Your assignment » Produce an exact copy of the first line of the data below and each line after it, please, up to and including the one with "sup-modif-livraison-txt-heure-arrive&Etiquette indiquant l'heure".

[Data shown Boundary: Start]

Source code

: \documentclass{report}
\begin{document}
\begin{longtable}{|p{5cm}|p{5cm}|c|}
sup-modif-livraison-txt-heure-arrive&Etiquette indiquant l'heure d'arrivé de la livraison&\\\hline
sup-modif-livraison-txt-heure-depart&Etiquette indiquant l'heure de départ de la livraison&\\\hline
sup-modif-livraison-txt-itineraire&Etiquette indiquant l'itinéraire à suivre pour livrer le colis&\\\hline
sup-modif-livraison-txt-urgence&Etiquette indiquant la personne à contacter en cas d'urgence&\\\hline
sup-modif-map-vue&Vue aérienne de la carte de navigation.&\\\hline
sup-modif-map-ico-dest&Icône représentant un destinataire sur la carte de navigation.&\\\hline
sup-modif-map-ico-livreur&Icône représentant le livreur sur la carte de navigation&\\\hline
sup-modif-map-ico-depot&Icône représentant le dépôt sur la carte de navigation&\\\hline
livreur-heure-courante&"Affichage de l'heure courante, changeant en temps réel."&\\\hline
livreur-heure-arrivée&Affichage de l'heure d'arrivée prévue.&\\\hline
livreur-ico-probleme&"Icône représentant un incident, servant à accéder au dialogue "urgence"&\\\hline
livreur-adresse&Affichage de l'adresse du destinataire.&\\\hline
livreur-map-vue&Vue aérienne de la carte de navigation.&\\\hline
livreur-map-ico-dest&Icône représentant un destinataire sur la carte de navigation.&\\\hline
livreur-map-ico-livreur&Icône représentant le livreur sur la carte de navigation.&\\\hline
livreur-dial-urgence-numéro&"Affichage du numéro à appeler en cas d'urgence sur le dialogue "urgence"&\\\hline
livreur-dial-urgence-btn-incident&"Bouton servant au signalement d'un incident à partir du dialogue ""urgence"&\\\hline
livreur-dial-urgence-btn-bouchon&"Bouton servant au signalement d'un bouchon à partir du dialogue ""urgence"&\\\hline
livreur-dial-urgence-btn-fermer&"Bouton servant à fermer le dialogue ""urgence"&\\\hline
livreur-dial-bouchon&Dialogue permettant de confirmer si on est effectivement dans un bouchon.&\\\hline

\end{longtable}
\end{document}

[Data shown Boundary: End]

Expected answer »
Source code

: \documentclass{report}
\begin{document}
\begin{longtable}{|p{5cm}|p{5cm}|c|}
sup-modif-livraison-txt-heure-arrive&Etiquette indiquant l'heure d'arrivé de la livraison&\\\hline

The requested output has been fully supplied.